What you are asked to do >>
Lines below that include "Ctrl" are the answer; copy each one.

:: Task input

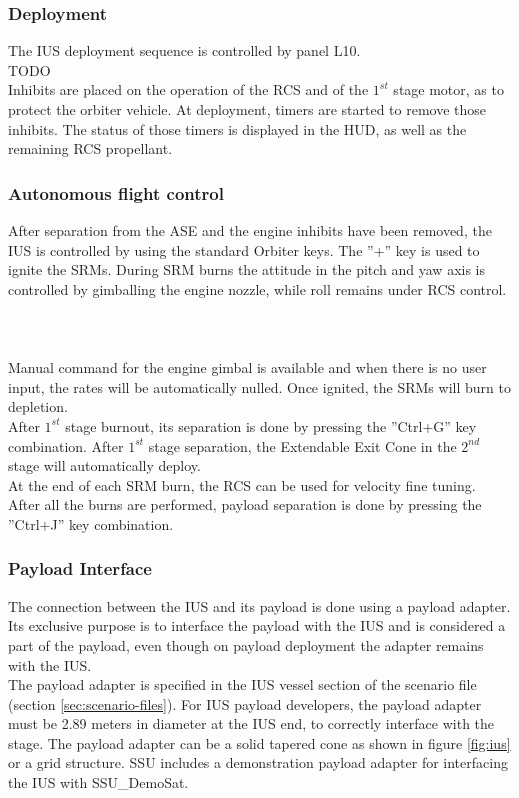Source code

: \documentclass[Space_Shuttle_Ultra_Manual.tex]{subfiles}
\begin{document}
\begin{multicols*}{2}
\subsubsection{Deployment}
The IUS deployment sequence is controlled by panel L10.
\\
TODO
\\
Inhibits are placed on the operation of the RCS and of the $1^{st}$ stage motor, as to protect the orbiter vehicle. At deployment, timers are started to remove those inhibits. The status of those timers is displayed in the HUD, as well as the remaining RCS propellant.

\subsubsection{Autonomous flight control}
After separation from the ASE and the engine inhibits have been removed, the IUS is controlled by using the standard Orbiter keys. The ''+'' key is used to ignite the SRMs. During SRM burns the attitude in the pitch and yaw axis is controlled by gimballing the engine nozzle, while roll remains under RCS control.
\\
\\
\\
\\
Manual command for the engine gimbal is available and when there is no user input, the rates will be automatically nulled. Once ignited, the SRMs will burn to depletion.\\
After $1^{st}$ stage burnout, its separation is done by pressing the ''Ctrl+G'' key combination. After $1^{st}$ stage separation, the Extendable Exit Cone in the $2^{nd}$ stage will automatically deploy.\\
At the end of each SRM burn, the RCS can be used for velocity fine tuning.\\
After all the burns are performed, payload separation is done by pressing the ''Ctrl+J'' key combination.

\subsubsection{Payload Interface}
The connection between the IUS and its payload is done using a payload adapter. Its exclusive purpose is to interface the payload with the IUS and is considered a part of the payload, even though on payload deployment the adapter remains with the IUS.\\
The payload adapter is specified in the IUS vessel section of the scenario file (section \ref{sec:scenario-files}).
For IUS payload developers, the payload adapter must be 2.89 meters in diameter at the IUS end, to correctly interface with the stage. The payload adapter can be a solid tapered cone as shown in figure \ref{fig:ius} or a grid structure. SSU includes a demonstration payload adapter for interfacing the IUS with SSU\_DemoSat.\\

\end{multicols*}
\end{document}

::::

Response >>
After $1^{st}$ stage burnout, its separation is done by pressing the ''Ctrl+G'' key combination. After $1^{st}$ stage separation, the Extendable Exit Cone in the $2^{nd}$ stage will automatically deploy.\\
After all the burns are performed, payload separation is done by pressing the ''Ctrl+J'' key combination.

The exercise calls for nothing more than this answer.